NGOs Feel the Squeeze
The category of registration is critical for access to funds. The center, according to Yu, receives 80 percent of its 1,000,000 yuan ($146,436) annual funds from foreign sources. A regulation, effective from March 1, bars entities like Beijing Yirenping Center – categorized as “domestic enterprises” – from overseas contributions.
As the center is not registered as a social group recognized by the Ministry of Civil Affairs, this regulation of the State Administration of Foreign Exchange (SAFE) has in effect cut its lifeline. Circular of the SAFE on Relevant Issues Concerning the Administration of Donations in Foreign Exchange by Domestic Institutions notified in December 2009, asks “domestic enterprises ac-cepting/making donations from/to overseas non-profit institutions” to provide “notarized donation agreement specifying the purpose of the fund” for foreign exchange account in the bank.

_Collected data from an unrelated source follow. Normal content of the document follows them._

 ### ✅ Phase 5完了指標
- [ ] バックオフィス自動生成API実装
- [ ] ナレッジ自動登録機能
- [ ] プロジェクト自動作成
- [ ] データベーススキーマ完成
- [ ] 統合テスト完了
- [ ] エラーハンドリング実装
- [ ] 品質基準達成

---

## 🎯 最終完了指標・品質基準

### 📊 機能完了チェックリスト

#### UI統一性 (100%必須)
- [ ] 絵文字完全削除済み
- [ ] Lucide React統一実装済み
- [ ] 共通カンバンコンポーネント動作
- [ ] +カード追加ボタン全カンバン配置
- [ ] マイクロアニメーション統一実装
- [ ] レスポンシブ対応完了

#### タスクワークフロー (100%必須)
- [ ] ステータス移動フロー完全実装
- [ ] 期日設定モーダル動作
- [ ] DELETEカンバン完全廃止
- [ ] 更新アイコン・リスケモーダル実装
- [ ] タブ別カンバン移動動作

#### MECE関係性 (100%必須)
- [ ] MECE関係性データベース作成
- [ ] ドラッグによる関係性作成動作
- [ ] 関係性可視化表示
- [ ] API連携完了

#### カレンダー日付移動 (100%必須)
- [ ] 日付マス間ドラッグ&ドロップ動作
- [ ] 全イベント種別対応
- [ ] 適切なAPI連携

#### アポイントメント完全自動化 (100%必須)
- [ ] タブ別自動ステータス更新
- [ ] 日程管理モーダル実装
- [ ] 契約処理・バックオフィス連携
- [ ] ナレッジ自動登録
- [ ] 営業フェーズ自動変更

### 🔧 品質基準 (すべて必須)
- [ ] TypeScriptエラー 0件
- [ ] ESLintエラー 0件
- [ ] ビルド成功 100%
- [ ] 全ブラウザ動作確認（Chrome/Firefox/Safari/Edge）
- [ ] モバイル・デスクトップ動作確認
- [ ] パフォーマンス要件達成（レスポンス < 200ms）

Two months since the regulation came into effect, banks, notary service providers and non-profit outfits are in the dark about how to get a donation agreement “notarized”. Thus, “domestic enterprises” have not been able to withdraw a single foreign donation from the bank, claims Yu. “More than 100,000 yuan is locked up in our foreign exchange account, and some cases have been postponed for lack of funds.”
The financial squeeze may affect thousands of non-governmental organizations (NGOs) that were registered as enterprises, said Fu Tao, director at China Development Brief, an NGO studying China’s civil society since 1998.